İnovasyonu Ticarileştirmek
İlk olarak rapor, AB’nin teknolojik rekabet gücünün tehlikede olduğunu tespit ediyor. AB, temiz teknoloji ve yenilikçi sanayi stratejilerinde Çin ve ABD’ye kıyasla geride kalıyor. Özellikle ileri teknolojilerde AB’nin durumu zayıf görülüyor. AB’deki şirketlerin büyük bir kısmı olgunlaşmış teknolojilerle ilgilendiği için yenilikçilik ve Ar- Ge harcamaları örneğin ABD’ye göre 270 milyar avro daha az olduğu belirtiliyor.
Rapor, Avrupa’nın uzun zamandır devam eden inovasyon sorununa dikkat çekiyor.
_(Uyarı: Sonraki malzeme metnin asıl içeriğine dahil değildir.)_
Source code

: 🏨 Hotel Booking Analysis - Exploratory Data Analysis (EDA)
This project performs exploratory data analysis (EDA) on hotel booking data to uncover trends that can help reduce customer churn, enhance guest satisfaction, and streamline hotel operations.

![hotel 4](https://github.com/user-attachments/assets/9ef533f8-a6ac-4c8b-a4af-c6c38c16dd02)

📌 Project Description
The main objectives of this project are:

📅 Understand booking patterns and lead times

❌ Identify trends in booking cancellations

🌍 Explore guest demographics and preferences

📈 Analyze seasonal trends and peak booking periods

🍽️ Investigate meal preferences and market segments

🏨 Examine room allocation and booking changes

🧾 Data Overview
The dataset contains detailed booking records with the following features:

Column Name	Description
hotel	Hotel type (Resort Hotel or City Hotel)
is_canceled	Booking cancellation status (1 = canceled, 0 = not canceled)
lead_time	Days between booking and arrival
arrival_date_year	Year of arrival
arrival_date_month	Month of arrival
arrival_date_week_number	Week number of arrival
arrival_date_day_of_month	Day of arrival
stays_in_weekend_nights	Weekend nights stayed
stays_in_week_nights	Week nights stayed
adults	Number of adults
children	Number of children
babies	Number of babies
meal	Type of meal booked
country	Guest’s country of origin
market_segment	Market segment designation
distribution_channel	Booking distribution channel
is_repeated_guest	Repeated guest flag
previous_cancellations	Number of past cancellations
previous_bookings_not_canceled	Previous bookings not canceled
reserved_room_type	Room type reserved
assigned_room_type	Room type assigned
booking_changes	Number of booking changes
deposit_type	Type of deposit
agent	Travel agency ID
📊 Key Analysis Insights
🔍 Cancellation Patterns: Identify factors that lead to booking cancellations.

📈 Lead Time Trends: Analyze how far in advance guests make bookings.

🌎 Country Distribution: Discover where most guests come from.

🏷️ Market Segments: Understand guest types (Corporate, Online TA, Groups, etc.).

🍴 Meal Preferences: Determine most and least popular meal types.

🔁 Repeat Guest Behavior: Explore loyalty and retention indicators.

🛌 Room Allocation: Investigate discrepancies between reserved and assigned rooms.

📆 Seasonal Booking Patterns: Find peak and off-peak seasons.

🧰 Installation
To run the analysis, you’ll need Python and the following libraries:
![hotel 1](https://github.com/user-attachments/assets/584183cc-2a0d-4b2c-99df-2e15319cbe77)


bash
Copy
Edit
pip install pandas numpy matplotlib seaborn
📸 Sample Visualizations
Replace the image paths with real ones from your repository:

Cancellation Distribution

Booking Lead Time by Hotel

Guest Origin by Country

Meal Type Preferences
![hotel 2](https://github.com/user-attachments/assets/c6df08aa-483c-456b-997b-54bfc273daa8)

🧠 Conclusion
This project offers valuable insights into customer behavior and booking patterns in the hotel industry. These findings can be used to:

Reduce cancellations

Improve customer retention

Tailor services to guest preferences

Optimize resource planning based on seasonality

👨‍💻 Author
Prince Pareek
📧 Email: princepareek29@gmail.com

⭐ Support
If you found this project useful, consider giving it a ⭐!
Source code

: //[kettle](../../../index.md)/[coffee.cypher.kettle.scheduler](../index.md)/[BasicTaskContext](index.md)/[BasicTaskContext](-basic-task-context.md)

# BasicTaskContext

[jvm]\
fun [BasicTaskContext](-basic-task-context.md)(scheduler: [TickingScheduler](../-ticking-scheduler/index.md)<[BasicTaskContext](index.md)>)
Avrupa, inovasyonu ticarileştirmede başarısız olurken, en yenilikçi girişimlerin birçoğu, AB düzenleme engelleri nedeniyle ABD’de risk sermayesi ve büyüme fırsatları aramayı tercih ediyor. AB’nin 2021’de dünya çapındaki patent başvurularının %17’sini gerçekleştirdiği hatırlatılıyor. Ancak, AB’deki üniversitelerin ve araştırma kurumlarının, ABD ve Çin’e kıyasla ticari yeniliklerde daha az başarılı olduğu ifade ediliyor. Rapora göre, AB’nin ABD ile kişi başına düşen GSYH açığının %70’inin AB ekonomisindeki görece düşük verimlilik ile açıklanıyor. Çarpıcı olarak AB, ticari potansiyele sahip buluşların yalnızca üçte biri ticarileştirilebiliyor.
Rapora göre, Ufuk Avrupa programı kapsamında başvuru yapan birçok şirket, katı düzenlemeler nedeniyle finansman desteği almakta zorlanıyor. Ayrıca, kamu ve özel sektör ortaklıklarının istenilen verimlilikte çalışmadığı belirtiliyor. Yenilikçi projelere finansman sağlayan Avrupa İnovasyon Konseyi’nin (European Innovation Council– EIC) ise bu durumdan etkilenmemesi için reform yapılması gerektiği vurgulanıyor. EIC’nin özellikle yüksek riskli projelere yönelik daha fazla fon sunarak bu alanda daha etkili olması gerektiği ifade ediliyor.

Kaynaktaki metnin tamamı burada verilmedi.